Having just finished Yakuza 4, I was all geared up and ready to play Yakuza 5 and man does it live up to every excitement I had to simply get started on it. The premise of the Yakuza series is a life-like and incredibly detailed recreation of modern Japan, specifically the Red Light District of Kamuchiki (Kamurocho in the game) that is the central premise for most of the games. Yakuza can best be described as something between Metal Gear Solid and Shenmue, on one hand it has engrossing cutscenes and incredibly well rounded-larger-than-life and relatable characters, and on the other end it has the modern Japan-setting with its richly detailed environment; There's just so ridiculously much to see, explore and interact with in this semi-open world game.
The amount of mini-games in Yakuza 5 is face-grating-teeth-smashing-tiger-dropping-bear-punching-snow-ball-fighting-karaoke-singing-virtua-fighter-playing-saki-drinking-manga-readingly insane. It one ups Yakuza 4 on a lot of aspects and takes things even further by giving us more cities to explore, among them being Osaka, Fukuoka and Sapporo and so on -- It's crazy, and thinking back on Yakuza 4, I don't believe I've even tried all the mini-games yet.

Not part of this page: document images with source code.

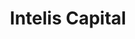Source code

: ---
layout: firm_page
title: "Intelis Capital"
id: "inteliscapital.com"
permalink: "/inteliscapitalinteliscapital.com/"
website: "https://www.inteliscapital.com"
offices: "Dallas (United States)"
investment_stages: "Seed, Series A"
portfolio_companies: ""
portfolio_link: "https://www.inteliscapital.com/companies"
investment_markets: "Energy, Technology"
founded_year: "2017"
description: "Intelis Capital accelerates the energy transition by helping ambitious teams build category-defining companies at the intersection of energy and technology. They invest in early-stage entrepreneurs leveraging technology to accelerate megatrends in renewable energy, electrification, clean energy procurement, grid resiliency, and industrial workforce empowerment."
linkedin: "https://www.linkedin.com/company/intelis-capital/"
twitter: "https://twitter.com/inteliscapital?lang=en"
instagram: ""
team_page: "https://www.inteliscapital.com/team"
investor_type: "Venture Capital"
crunchbase: ""
pitchbook: ""

# SEO Optimization
meta_title: "Intelis Capital - VC Firm - projectstartups.com"
meta_description: "Intelis Capital, Intelis Capital accelerates the energy transition by helping ambitious teams build category-defining companies at the intersection of energy and techn..."
meta_keywords: "Intelis Capital, Energy, Technology, VC firm, venture capital, startup investor, projectstartups.com"
canonical_url: "https://vc.projectstartups.com/inteliscapitalinteliscapital.com/"
---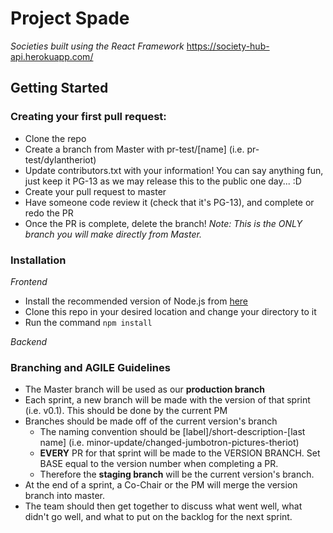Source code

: # Project Spade
_Societies built using the React Framework_
https://society-hub-api.herokuapp.com/
## Getting Started
### Creating your first pull request:
- Clone the repo
- Create a branch from Master with pr-test/[name] (i.e. pr-test/dylantheriot)
- Update contributors.txt with your information! You can say anything fun, just keep it PG-13 as we may release this to the public one day... :D
- Create your pull request to master
- Have someone code review it (check that it's PG-13), and complete or redo the PR
- Once the PR is complete, delete the branch!
_Note: This is the ONLY branch you will make directly from Master._

### Installation
_Frontend_
- Install the recommended version of Node.js from [here](https://nodejs.org/en/)
- Clone this repo in your desired location and change your directory to it
- Run the command `npm install`

_Backend_

### Branching and AGILE Guidelines
- The Master branch will be used as our **production branch**
- Each sprint, a new branch will be made with the version of that sprint (i.e. v0.1). This should be done by the current PM
- Branches should be made off of the current version's branch
    - The naming convention should be [label]/short-description-[last name] (i.e. minor-update/changed-jumbotron-pictures-theriot)
    - **EVERY** PR for that sprint will be made to the VERSION BRANCH. Set BASE equal to the version number when completing a PR.
    - Therefore the **staging branch** will be the current version's branch. 
- At the end of a sprint, a Co-Chair or the PM will merge the version branch into master.
- The team should then get together to discuss what went well, what didn't go well, and what to put on the backlog for the next sprint.
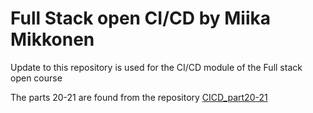 # Full Stack open CI/CD by Miika Mikkonen

Update to this repository is used for the CI/CD module of the Full stack open course

The parts 20-21 are found from the repository [CICD_part20-21](https://github.com/MiikaM/CICD_part20-21)

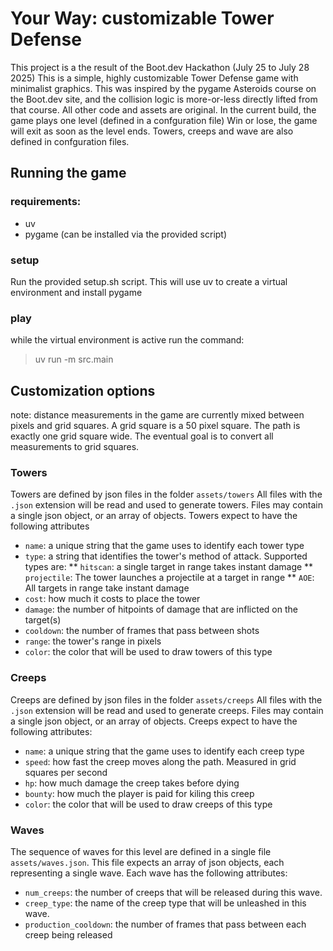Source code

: # Your Way: customizable Tower Defense

This project is a the result of the Boot.dev Hackathon (July 25 to July 28 2025)
This is a simple, highly customizable Tower Defense game with minimalist graphics.
This was inspired by the pygame Asteroids course on the Boot.dev site, and the collision logic is more-or-less directly lifted from that course. All other code and assets are original.
In the current build, the game plays one level (defined in a confguration file)
Win or lose, the game will exit as soon as the level ends.
Towers, creeps and wave are also defined in confguration files.

## Running the game
### requirements:
* uv
* pygame (can be installed via the provided script)

### setup
Run the provided setup.sh script. This will use uv to create a virtual environment and install pygame
### play
while the virtual environment is active run the command:
> uv run -m src.main

## Customization options
note: distance measurements in the game are currently mixed between pixels and grid squares. A grid square is a 50 pixel square. The path is exactly one grid square wide. The eventual goal is to convert all measurements to grid squares.
### Towers
Towers are defined by json files in the folder `assets/towers`
All files with the `.json` extension will be read and used to generate towers. Files may contain a single json object, or an array of objects.
Towers expect to have the following attributes
* `name`: a unique string that the game uses to identify each tower type
* `type`: a string that identifies the tower's method of attack. Supported types are:
** `hitscan`: a single target in range takes instant damage
** `projectile`: The tower launches a projectile at a target in range
** `AOE`: All targets in range take instant damage
* `cost`: how much it costs to place the tower
* `damage`: the number of hitpoints of damage that are inflicted on the target(s)
* `cooldown`: the number of frames that pass between shots
* `range`: the tower's range in pixels
* `color`: the color that will be used to draw towers of this type

### Creeps
Creeps are defined by json files in the folder `assets/creeps`
All files with the `.json` extension will be read and used to generate creeps. Files may contain a single json object, or an array of objects.
Creeps expect to have the following attributes:
* `name`: a unique string that the game uses to identify each creep type
* `speed`: how fast the creep moves along the path. Measured in grid squares per second
* `hp`: how much damage the creep takes before dying
* `bounty`: how much the player is paid for kiling this creep
* `color`: the color that will be used to draw creeps of this type

### Waves
The sequence of waves for this level are defined in a single file `assets/waves.json`. This file expects an array of json objects, each representing a single wave.
Each wave has the following attributes:
* `num_creeps`: the number of creeps that will be released during this wave.
* `creep_type`: the name of the creep type that will be unleashed in this wave.
* `production_cooldown`: the number of frames that pass between each creep being released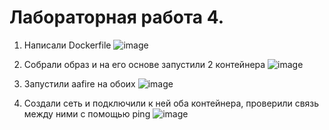 
# Лабораторная работа 4.
1. Написали Dockerfile
![image](https://github.com/user-attachments/assets/3e389639-e9d6-477f-bc30-cd49cb999d06)

2. Собрали образ и на его основе запустили 2 контейнера
![image](https://github.com/user-attachments/assets/ea1f5c70-22d2-4201-92a3-84fe34298408)

3. Запустили aafire на обоих
![image](https://github.com/user-attachments/assets/07128749-7f00-408a-82a1-cd4d02416ef5)

4. Создали сеть и подключили к ней оба контейнера, проверили связь между ними с помощью ping
![image](https://github.com/user-attachments/assets/c68f0f9d-7564-4988-83d5-8a1275c41848)

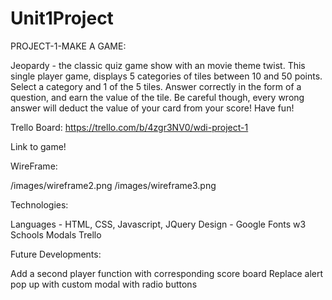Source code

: # Unit1Project
 PROJECT-1-MAKE A GAME:


 Jeopardy - the classic quiz game show with an movie theme twist. This single player game, displays 5 categories of tiles between 10 and 50 points. Select a category and 1 of the 5 tiles. Answer correctly in the form of a question, and earn the value of the tile. Be careful though, every wrong answer will deduct the value of your card from your score! Have fun!

Trello Board:
https://trello.com/b/4zgr3NV0/wdi-project-1

Link to game!


WireFrame:


/images/wireframe2.png
/images/wireframe3.png

Technologies:


Languages - HTML, CSS, Javascript, JQuery
Design - Google Fonts
w3 Schools Modals
Trello

Future Developments:


Add a second player function with corresponding score board
Replace alert pop up with custom modal with radio buttons





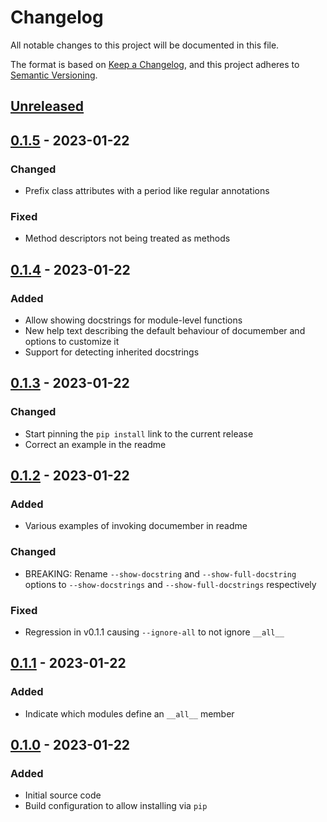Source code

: # Changelog

All notable changes to this project will be documented in this file.

The format is based on [Keep a Changelog](https://keepachangelog.com/en/1.0.0/),
and this project adheres to [Semantic Versioning](https://semver.org/spec/v2.0.0.html).

## [Unreleased]

## [0.1.5] - 2023-01-22

### Changed

- Prefix class attributes with a period like regular annotations

### Fixed

- Method descriptors not being treated as methods

## [0.1.4] - 2023-01-22

### Added

- Allow showing docstrings for module-level functions
- New help text describing the default behaviour of documember and options
  to customize it
- Support for detecting inherited docstrings

## [0.1.3] - 2023-01-22

### Changed

- Start pinning the `pip install` link to the current release
- Correct an example in the readme

## [0.1.2] - 2023-01-22

### Added

- Various examples of invoking documember in readme

### Changed

- BREAKING: Rename `--show-docstring` and `--show-full-docstring` options
  to `--show-docstrings` and `--show-full-docstrings` respectively

### Fixed

- Regression in v0.1.1 causing `--ignore-all` to not ignore `__all__`

## [0.1.1] - 2023-01-22

### Added

- Indicate which modules define an `__all__` member

## [0.1.0] - 2023-01-22

### Added

- Initial source code
- Build configuration to allow installing via `pip`

[Unreleased]: https://github.com/thegamecracks/documember/compare/v0.1.5...main
[0.1.5]: https://github.com/thegamecracks/documember/compare/v0.1.4...v0.1.5
[0.1.4]: https://github.com/thegamecracks/documember/compare/v0.1.3...v0.1.4
[0.1.3]: https://github.com/thegamecracks/documember/compare/v0.1.2...v0.1.3
[0.1.2]: https://github.com/thegamecracks/documember/compare/v0.1.1...v0.1.2
[0.1.1]: https://github.com/thegamecracks/documember/compare/v0.1.0...v0.1.1
[0.1.0]: https://github.com/thegamecracks/documember/commits/v0.1.0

Among the more prominent mini-games in Yakuza 5 would be the in-game arcade version of Sega's Virtua Fighter 2 and Taiko Drummaster -- Neat and incredibly welcoming little distractions to add to the game's vast collection of mini-games. There's also a first-person-snowball mini-game which is essentially a first person shooter but it instead being snowball fighting, aside from that there's a Ramen Cooking Mini-game, a timing-based comedy routine and chicken races. The list just goes on, here are some
Pachinko Slots (Aladdin A, King Camel, Aladdin Destiny, Virtua Fighter)
Shougi (Japanese Chess)
IF8R (Inner Fighter 8 Road Battle)
Golf Driving Range
Yakuza's crazy amount of side content is well established at this point, I imagine, but there's also something I happened to mention earlier, that it shares with Witcher 3. The depth of its side missions, they range from forgettable to largely memorable -- In Yakuza 5's case, the game makes every side missions and 'sub-story' feel important to its characters. All of them manage to show a whole aspect one might not otherwise notice with the main characters, and their allies whenever they are involved, that's among the many things that make Yakuza 5 feel so rich in terms of its writing. I wanna go into detail with these particular "side mission" events that exist for each playable character in the game while also talking about the story for a bit. Yakuza 5 takes place 2 years after the events of Yakuza 4, and returning players will find most of the cast from that game returns as prominent main characters, with the sole exception of Tanimura (a shame too), but as long as the game still has Shun Akiyama then everything will be alright.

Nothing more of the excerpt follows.